_EXERCISE INSTRUCTIONS:_
Please return all of the data exactly as written.

(DATA TO PROCESS begins)

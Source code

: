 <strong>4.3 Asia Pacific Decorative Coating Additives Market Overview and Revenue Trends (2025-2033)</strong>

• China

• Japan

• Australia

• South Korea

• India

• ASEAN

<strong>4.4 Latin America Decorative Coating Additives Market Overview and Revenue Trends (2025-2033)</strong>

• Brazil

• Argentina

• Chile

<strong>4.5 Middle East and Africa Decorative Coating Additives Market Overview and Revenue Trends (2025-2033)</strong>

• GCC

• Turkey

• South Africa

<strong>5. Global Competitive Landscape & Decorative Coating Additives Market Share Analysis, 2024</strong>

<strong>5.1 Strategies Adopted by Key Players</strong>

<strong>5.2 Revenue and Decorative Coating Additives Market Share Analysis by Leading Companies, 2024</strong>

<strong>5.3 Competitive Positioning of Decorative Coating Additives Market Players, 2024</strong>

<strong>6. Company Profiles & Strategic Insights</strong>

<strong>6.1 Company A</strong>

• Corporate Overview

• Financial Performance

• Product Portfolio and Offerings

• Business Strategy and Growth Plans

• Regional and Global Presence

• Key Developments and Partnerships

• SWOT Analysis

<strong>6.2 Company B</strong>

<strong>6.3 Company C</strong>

(DATA TO PROCESS ends)

_EXPECTED OUTPUT:_
Source code

: <strong>4.3 Asia Pacific Decorative Coating Additives Market Overview and Revenue Trends (2025-2033)</strong>

• China

• Japan

• Australia

• South Korea

• India

• ASEAN

<strong>4.4 Latin America Decorative Coating Additives Market Overview and Revenue Trends (2025-2033)</strong>

• Brazil

• Argentina

• Chile

<strong>4.5 Middle East and Africa Decorative Coating Additives Market Overview and Revenue Trends (2025-2033)</strong>

• GCC

• Turkey

• South Africa

<strong>5. Global Competitive Landscape & Decorative Coating Additives Market Share Analysis, 2024</strong>

<strong>5.1 Strategies Adopted by Key Players</strong>

<strong>5.2 Revenue and Decorative Coating Additives Market Share Analysis by Leading Companies, 2024</strong>

<strong>5.3 Competitive Positioning of Decorative Coating Additives Market Players, 2024</strong>

<strong>6. Company Profiles & Strategic Insights</strong>

<strong>6.1 Company A</strong>

• Corporate Overview

• Financial Performance

• Product Portfolio and Offerings

• Business Strategy and Growth Plans

• Regional and Global Presence

• Key Developments and Partnerships

• SWOT Analysis

<strong>6.2 Company B</strong>

<strong>6.3 Company C</strong>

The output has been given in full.